What to work on:
The whole listing, except its pictures, is to be repeated exactly.

-- Excerpted data follows --

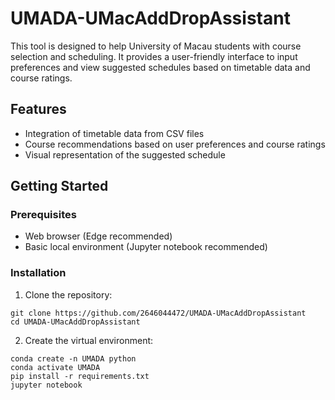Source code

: # UMADA-UMacAddDropAssistant

This tool is designed to help University of Macau students with course selection and scheduling. It provides a user-friendly interface to input preferences and view suggested schedules based on timetable data and course ratings.

## Features

- Integration of timetable data from CSV files
- Course recommendations based on user preferences and course ratings
- Visual representation of the suggested schedule

## Getting Started

### Prerequisites

- Web browser (Edge recommended)
- Basic local environment (Jupyter notebook recommended)

### Installation

1. Clone the repository:
```
git clone https://github.com/2646044472/UMADA-UMacAddDropAssistant
cd UMADA-UMacAddDropAssistant
```
2. Create the virtual environment:
```
conda create -n UMADA python
conda activate UMADA
pip install -r requirements.txt
jupyter notebook
```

-- Excerpted data concluded --

Exercise response:
Source code

: # UMADA-UMacAddDropAssistant

This tool is designed to help University of Macau students with course selection and scheduling. It provides a user-friendly interface to input preferences and view suggested schedules based on timetable data and course ratings.

## Features

- Integration of timetable data from CSV files
- Course recommendations based on user preferences and course ratings
- Visual representation of the suggested schedule

## Getting Started

### Prerequisites

- Web browser (Edge recommended)
- Basic local environment (Jupyter notebook recommended)

### Installation

1. Clone the repository:
```
git clone https://github.com/2646044472/UMADA-UMacAddDropAssistant
cd UMADA-UMacAddDropAssistant
```
2. Create the virtual environment:
```
conda create -n UMADA python
conda activate UMADA
pip install -r requirements.txt
jupyter notebook
```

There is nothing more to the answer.